Pictures paired with source code:
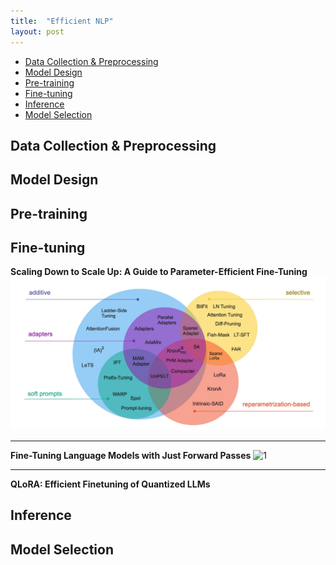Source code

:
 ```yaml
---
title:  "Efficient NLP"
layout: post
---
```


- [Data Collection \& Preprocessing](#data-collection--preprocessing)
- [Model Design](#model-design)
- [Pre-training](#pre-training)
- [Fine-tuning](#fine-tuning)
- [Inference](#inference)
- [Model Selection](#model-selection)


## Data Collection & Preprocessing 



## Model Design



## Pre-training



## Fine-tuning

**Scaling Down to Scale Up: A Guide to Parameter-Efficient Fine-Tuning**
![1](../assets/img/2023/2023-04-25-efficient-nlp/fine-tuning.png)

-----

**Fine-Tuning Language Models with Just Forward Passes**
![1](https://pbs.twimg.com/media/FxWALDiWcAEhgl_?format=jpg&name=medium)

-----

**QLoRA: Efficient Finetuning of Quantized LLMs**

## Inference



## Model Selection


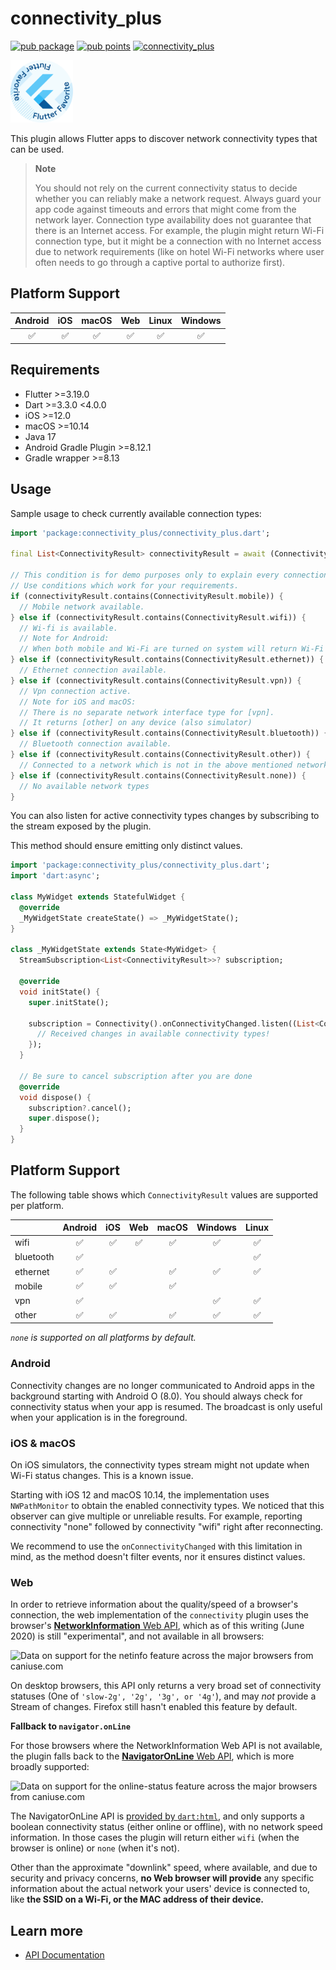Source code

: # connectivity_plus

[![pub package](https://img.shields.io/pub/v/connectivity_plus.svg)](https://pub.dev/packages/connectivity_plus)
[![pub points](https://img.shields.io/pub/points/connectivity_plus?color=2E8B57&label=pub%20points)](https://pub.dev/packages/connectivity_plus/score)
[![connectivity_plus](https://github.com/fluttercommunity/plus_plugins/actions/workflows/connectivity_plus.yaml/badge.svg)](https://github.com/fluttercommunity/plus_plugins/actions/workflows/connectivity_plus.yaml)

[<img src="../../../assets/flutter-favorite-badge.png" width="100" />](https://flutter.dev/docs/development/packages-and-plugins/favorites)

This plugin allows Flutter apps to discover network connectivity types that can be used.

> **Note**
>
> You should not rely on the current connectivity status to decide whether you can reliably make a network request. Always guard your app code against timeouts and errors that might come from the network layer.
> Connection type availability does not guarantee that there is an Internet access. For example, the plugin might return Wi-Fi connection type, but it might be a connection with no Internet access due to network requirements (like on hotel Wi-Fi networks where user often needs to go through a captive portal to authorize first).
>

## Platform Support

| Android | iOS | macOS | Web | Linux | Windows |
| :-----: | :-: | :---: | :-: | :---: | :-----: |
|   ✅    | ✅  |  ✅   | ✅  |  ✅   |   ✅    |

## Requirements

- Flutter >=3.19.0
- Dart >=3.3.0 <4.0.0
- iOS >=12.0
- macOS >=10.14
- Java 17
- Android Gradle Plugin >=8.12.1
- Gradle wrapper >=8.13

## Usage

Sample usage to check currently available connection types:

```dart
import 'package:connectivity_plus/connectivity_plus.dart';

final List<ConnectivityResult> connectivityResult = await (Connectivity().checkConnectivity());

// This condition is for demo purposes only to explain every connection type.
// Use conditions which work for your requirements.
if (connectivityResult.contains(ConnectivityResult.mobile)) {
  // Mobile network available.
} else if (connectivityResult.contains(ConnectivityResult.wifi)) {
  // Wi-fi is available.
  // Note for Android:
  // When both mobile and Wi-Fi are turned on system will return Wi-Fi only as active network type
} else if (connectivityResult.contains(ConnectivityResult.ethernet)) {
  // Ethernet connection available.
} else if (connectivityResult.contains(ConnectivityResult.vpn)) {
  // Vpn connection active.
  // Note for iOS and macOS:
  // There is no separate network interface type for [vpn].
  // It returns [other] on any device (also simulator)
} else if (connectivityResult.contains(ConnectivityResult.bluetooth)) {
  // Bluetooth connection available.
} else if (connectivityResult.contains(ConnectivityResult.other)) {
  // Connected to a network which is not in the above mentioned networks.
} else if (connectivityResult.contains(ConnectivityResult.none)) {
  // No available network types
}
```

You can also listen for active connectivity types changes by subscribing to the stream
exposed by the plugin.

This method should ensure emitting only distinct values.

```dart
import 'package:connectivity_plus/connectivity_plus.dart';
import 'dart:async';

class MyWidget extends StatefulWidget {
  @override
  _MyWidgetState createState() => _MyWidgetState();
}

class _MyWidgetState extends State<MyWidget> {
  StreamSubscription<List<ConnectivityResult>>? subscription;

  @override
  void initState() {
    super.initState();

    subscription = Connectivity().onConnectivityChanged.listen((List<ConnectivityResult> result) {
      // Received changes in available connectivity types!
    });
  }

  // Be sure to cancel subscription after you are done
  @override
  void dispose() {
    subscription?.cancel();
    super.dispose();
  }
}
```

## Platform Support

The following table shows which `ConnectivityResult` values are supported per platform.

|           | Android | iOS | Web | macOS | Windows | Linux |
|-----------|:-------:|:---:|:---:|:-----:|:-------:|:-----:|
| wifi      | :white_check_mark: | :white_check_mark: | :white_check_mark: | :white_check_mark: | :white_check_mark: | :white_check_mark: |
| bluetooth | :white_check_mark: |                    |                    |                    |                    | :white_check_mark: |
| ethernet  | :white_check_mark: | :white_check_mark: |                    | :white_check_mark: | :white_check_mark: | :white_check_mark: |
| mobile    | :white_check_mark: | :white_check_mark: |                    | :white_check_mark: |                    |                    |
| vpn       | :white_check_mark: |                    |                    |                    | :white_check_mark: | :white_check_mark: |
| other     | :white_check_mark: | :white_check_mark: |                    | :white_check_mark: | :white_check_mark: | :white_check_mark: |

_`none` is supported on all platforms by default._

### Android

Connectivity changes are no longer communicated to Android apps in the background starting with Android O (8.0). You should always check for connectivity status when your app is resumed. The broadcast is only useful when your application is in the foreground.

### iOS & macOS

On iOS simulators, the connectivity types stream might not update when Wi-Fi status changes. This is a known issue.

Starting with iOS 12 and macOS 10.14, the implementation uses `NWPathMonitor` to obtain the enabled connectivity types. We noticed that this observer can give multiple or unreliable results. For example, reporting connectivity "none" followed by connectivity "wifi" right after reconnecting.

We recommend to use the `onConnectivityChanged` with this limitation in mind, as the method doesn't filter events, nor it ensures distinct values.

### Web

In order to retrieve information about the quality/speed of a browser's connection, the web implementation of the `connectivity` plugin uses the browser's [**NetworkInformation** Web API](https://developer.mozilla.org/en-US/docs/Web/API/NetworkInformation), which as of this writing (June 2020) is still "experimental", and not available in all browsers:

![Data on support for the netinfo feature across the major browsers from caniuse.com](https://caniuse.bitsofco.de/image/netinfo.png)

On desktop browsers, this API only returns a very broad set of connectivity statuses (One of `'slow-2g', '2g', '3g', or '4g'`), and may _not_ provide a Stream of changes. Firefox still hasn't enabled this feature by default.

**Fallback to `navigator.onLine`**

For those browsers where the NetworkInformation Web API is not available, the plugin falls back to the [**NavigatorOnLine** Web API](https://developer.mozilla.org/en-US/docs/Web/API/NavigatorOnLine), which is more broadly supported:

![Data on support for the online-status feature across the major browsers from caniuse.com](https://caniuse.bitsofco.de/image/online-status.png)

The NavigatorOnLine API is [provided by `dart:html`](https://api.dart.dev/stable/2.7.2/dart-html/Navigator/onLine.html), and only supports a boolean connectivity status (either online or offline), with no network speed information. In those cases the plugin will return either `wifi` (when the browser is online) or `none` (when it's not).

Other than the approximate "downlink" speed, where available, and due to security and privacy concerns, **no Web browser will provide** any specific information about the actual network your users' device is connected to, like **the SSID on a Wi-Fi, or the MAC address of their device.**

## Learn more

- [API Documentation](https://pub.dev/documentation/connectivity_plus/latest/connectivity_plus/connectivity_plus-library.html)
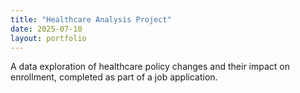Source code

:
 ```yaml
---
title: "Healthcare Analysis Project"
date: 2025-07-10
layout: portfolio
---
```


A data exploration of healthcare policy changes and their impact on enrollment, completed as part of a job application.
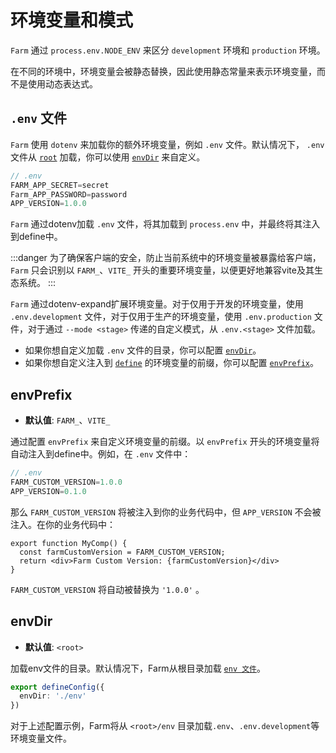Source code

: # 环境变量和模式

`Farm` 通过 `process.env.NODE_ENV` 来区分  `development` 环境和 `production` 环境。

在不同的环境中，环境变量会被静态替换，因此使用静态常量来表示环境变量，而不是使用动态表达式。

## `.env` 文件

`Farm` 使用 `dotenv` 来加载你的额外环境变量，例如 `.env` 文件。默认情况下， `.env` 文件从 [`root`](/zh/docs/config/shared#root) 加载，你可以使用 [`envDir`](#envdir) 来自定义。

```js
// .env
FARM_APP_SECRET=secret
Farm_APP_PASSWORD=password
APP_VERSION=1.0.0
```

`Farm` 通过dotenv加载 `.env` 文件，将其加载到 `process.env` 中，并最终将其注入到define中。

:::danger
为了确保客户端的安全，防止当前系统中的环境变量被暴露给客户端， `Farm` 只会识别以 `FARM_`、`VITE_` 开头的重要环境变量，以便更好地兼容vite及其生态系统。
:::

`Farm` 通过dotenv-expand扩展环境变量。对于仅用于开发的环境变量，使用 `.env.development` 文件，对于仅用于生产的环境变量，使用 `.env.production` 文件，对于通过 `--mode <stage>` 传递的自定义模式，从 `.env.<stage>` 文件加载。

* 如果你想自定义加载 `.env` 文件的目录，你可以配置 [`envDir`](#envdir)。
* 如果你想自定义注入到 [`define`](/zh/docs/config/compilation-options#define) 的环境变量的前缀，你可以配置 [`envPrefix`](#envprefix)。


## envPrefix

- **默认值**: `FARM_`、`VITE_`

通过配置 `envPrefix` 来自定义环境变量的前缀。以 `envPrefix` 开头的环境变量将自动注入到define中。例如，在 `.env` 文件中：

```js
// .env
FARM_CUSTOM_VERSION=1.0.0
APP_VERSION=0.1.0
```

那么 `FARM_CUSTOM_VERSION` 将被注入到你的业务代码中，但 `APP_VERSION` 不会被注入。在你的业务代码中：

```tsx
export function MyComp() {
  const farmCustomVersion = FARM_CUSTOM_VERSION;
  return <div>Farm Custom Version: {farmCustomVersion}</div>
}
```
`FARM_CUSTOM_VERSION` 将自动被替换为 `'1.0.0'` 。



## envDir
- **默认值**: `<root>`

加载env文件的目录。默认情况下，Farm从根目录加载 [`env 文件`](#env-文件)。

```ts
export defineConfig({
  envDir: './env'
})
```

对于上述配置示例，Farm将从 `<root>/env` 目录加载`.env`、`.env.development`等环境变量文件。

> Work required
How many lines of the entries above contain the word "across"? Give the number alone.

> Response area
2